Inductive coupling is when there is no capacitor to tune the circuit.
If any capacitor is there in order to tune the circuit to 1 frequency, then it is called resonant coupling, not inductive coupling as the Qi standard uses.

If we assume the Vpp at Rx can be determined by L_rx, L_tx, and the coupling factor, can I conclude that the coupling factor is a weak function of Q?

I only know the coupling factor is related to the distance between the coils and the coils' diameter. However, I did not find the equation that relates the coils' coupling factor and the Q.
Depending on how you have defined the Q factor (it can be Q factor of coil, or the Q factor = Q_tx * Q_rx or some Q related to your wireless link) it is dependent on the values of the inductors. The coils geometry influences the "k" factor as you said. Coils geometries influences the inductance. I conclude then, the Q factor is related to "k" somehow.

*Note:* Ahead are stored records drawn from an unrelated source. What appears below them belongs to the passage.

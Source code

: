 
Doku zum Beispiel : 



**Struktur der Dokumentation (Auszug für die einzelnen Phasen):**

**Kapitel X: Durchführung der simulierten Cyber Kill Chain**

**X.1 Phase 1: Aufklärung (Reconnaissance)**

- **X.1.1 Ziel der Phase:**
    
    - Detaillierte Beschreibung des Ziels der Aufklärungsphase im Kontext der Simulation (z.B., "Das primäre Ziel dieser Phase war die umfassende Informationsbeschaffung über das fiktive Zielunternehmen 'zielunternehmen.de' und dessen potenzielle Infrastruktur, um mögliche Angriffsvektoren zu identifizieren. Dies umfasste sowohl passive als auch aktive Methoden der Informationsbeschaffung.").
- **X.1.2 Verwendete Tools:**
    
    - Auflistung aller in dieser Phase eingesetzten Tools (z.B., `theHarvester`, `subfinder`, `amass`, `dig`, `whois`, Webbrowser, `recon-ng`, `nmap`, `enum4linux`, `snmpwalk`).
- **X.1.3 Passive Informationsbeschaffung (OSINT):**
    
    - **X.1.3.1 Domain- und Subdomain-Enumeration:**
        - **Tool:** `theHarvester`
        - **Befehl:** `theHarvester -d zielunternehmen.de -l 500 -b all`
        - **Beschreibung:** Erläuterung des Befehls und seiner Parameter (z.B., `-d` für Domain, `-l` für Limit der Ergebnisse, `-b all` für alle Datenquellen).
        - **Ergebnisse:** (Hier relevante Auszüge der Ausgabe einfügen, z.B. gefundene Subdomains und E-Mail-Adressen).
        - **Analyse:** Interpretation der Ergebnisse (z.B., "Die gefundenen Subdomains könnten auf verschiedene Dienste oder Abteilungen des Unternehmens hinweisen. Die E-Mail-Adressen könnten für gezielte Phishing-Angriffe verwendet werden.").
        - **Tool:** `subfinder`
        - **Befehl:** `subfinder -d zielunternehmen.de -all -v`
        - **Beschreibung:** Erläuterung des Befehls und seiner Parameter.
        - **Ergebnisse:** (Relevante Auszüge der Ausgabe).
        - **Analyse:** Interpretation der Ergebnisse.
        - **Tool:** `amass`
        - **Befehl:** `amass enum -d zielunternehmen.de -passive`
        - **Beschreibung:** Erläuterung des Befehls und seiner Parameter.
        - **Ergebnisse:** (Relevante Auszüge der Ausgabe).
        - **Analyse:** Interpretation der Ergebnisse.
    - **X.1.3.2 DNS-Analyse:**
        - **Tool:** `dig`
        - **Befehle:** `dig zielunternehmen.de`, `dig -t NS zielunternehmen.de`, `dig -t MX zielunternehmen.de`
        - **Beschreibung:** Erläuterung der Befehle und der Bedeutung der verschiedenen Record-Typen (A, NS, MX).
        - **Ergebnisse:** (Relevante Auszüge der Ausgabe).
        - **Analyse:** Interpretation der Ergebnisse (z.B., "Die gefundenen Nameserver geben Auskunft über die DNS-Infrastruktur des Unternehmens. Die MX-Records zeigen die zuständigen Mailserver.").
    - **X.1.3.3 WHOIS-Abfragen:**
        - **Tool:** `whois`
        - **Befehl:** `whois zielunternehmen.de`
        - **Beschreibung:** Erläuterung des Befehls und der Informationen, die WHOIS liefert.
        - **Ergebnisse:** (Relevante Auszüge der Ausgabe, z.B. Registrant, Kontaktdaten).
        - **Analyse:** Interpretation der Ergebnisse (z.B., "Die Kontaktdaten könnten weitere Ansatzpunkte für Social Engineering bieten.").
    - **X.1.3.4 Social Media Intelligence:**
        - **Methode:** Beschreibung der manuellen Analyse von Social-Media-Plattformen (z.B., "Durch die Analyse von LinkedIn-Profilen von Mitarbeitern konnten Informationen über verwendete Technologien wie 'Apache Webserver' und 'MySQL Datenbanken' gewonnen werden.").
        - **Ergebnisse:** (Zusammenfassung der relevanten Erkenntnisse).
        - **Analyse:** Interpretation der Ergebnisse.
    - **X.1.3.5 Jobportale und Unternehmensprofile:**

"k" is related to coil geometry --> Coil geometry is related to the Inductance --> Inductance is related to Q factor

====> "k" is related to Q factor.
 

Inductive coupling is when there is no capacitor to tune the circuit.
If any capacitor is there in order to tune the circuit to 1 frequency, then it is called resonant coupling, not inductive coupling as the Qi standard uses.


Depending on how you have defined the Q factor (it can be Q factor of coil, or the Q factor = Q_tx * Q_rx or some Q related to your wireless link) it is dependent on the values of the inductors. The coils geometry influences the "k" factor as you said. Coils geometries influences the inductance. I conclude then, the Q factor is related to "k" somehow.

"k" is related to coil geometry --> Coil geometry is related to the Inductance --> Inductance is related to Q factor

====> "k" is related to Q factor.

Thank you CataM! I am trying to explain the observation on bench using the theory. But I am not sure what is the right way to do it.

If my parameters are like this:
(1)The Tx coil is Wurth 760308101302 and Rx coil is Wurth 760308102212.Both coil are 5.4uH.
(2) both caps are 10pF to resonant with coils at 3MHz.

How can I explain that I get similar Vpp at Rx when input frequency is 1MHz, 3MHz and 5MHz on bench?
 

How can I explain that I get similar Vpp at Rx when input frequency is 1MHz, 3MHz and 5MHz on bench?
Experimentally: Do a Bode plot of the magnitude of your link.
Theoretically: knowing "k" and all other parameters of your design, find V_rx / Vin and do a Bode representation. If there is no improvement at the resonant frequency, I guess your circuit is too tightly coupled and hence detuned already due to the frequency split phenomena. But as I said, that is just a wild guess.
 

The Q of the coils and any components connected to them, is to a very large degree independent of the coupling between coils, when an adjacent coil pulls power out of a driven coil - it may look like the Q is reducing - indeed the Q of the overall system is - as you are introducing a load or losses - but the Q of the individual coils is independent of coupling.
 

The Q of the coils and any components connected to them, is to a very large degree independent of the coupling between coils, when an adjacent coil pulls power out of a driven coil - it may look like the Q is reducing - indeed the Q of the overall system is - as you are introducing a load or losses - but the Q of the individual coils is independent of coupling.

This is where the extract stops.